Para contestar a esta pregunta, dividiremos la exposición en los siguientes apartados:
- Nuevos tiempos.
- La tecnología digital y los progresos técnicos de la humanidad.
- Problemas de una tecnología al margen de los valores humanos.
- Búsqueda de posibles soluciones.
- Importancia de las Ciencias de la Educación.
- Beneficios para la humanidad de las tecnologías avanzadas.
Nuevos tiempos
Son nuevos tiempos. Caminamos a pasos acelerados hacia la plena era de la tecnología, y concretamente de la tecnología digital y de la inteligencia artificial. Se operan inusitados avances en Medicina y en tratamiento de enfermedades, antes incurables. Vamos conquistando el espacio exterior. El metaverso, los avances en conocimientos de Economía, técnicas de enseñanza, mejora del rendimiento deportivo y tantos otros aspectos, son indiscutibles. Hay una esperanza de vida mucho mayor que en el pasado siglo. Antes, una persona de cincuenta años se consideraba anciana. Hoy, el promedio de vida supera los ochenta años y cada vez más se aproxima a los noventa. Y así podríamos seguir.

La tecnología digital y los progresos técnicos de la humanidad
Es la tecnología y especialmente la digital, un sorprendente vivero de innovaciones y avances. El progreso es en este sentido, magnífico, y nos facilita mucho nuestra vida. El mundo occidental encuentra cada vez más, una serie de facilidades que deberían hacer más agradable nuestras vidas. Y, sin embargo, a pesar de ello, aumentan los casos de depresión, de infelicidad, de soledad e incluso de suicidios entre las personas. Parece una paradoja, pero es una triste realidad. Si contamos con tantos avances técnicos a nuestro alcance, ¿por qué el ser humano es cada vez más infeliz?
Todo ello, este conjunto de avances en el plano de la técnica, la ciencia y la tecnología, debiera estar en el haber de nuestra civilización, pero…
Problemas de una tecnología al margen de los valores humanos
¿Y el debe? ¿Cuáles son las contrapartidas y las lagunas de nuestro tiempo y de los tiempos que se avecinan?
También la relación sería casi interminable.
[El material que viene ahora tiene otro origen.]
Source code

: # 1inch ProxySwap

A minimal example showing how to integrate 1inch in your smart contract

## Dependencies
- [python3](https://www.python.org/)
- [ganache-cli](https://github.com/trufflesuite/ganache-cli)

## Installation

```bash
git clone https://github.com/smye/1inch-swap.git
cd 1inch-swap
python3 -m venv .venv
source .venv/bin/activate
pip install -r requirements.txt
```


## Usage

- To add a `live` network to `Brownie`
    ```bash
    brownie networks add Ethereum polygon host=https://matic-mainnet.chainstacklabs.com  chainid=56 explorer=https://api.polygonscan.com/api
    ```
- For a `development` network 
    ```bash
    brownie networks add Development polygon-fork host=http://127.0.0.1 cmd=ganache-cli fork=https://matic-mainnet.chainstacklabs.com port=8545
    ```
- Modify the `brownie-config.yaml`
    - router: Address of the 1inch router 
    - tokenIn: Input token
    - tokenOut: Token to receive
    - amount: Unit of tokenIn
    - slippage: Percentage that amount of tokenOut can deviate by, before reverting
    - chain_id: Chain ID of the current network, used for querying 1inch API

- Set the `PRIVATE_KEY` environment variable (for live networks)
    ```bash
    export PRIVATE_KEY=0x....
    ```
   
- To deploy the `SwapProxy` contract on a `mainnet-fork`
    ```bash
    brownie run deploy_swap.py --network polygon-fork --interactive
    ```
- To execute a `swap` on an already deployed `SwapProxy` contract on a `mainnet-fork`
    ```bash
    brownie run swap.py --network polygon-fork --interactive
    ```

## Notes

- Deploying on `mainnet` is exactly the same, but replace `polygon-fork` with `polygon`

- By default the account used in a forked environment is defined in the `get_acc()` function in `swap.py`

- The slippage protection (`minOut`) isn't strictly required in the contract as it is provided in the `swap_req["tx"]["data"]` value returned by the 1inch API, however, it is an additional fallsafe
Hay un gran foso entre la pobreza y la riqueza. Esta se encuentra en poder de muy pocos privilegiados y las bolsas de pobreza son cada vez más grandes. El tercer mundo sufre hambruna, epidemias y pandemias, pobreza máxima… Las grandes naciones venden armas al tercer mundo por ser esta exportación muy lucrativa para sus arcas.
Y es que el progreso material no viene acompañado de un crecimiento espiritual, del mundo de los valores éticos y morales. La religión se menosprecia, se desprecia, se ignora, e incluso es atacada por determinadas corrientes ideológicas.
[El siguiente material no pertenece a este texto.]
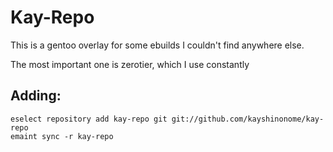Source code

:# Kay-Repo

This is a gentoo overlay for some ebuilds I couldn't find anywhere else.

The most important one is zerotier, which I use constantly

## Adding:

```
eselect repository add kay-repo git git://github.com/kayshinonome/kay-repo
emaint sync -r kay-repo
```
Progresamos en lo material (solo algunas zonas del planeta) pero el mundo de los valores está en franco retroceso. Y esto nos puede llevar al caos y a la destrucción de la humanidad, a más o menos largo plazo.
Si la tecnología y el progreso material no contribuyen a disminuir ese calentamiento global, más que ante un avance estamos ante un retroceso.

Es urgente ver qué podemos hacer.
A mi juicio, hay corrientes ideológicas tóxicas, destructivas, que menosprecian “lo psíquico” del ser humano, y se centran en lo somático, en el soma, y en lo material. El ser humano es un ser somato-psíquico, y para una verdadera calidad de vida hay que cuidar los dos aspectos que se contemplan en la persona. La calidad de vida no puede ser solo material, sino que debe ir acompañada de lo espiritual, de unas creencias, de una ilusión que trascienda a las personas, llámese “Dios”, una vida tras la muerte, fe… Todas las religiones creen en un más allá y que no termina todo en la muerte –ineludible– del cuerpo físico. Eso es realmente, así pues, lo que llamamos “Dios”, una fe, una esperanza, un más allá que nos trasciende.
La falta de valores en el mundo civilizado nos lleva a la decadencia de la humanidad. Domina la codicia, la inseguridad, el egoísmo, el afán de riquezas, el ser más que los demás, la envidia… ¿Y qué solución hay?
Búsqueda de posibles soluciones
Según mi parecer, todo consiste en conjugar ambos aspectos, la tecnología y lo humano, lo humanístico. Porque la tecnología ha de ser humanística, humana, estar al servicio de la persona, un contemplar al ser humano como dotado de unos valores que lo dignifiquen y lo distingan dentro del que pudiéramos llamar “reino animal”. Porque, a diferencia de otras especies, la humana está dotada de un cerebro altamente desarrollado y este es, o debe ser, “sentiente”, dotado de sentimientos y valores. Ello nos ennoblece.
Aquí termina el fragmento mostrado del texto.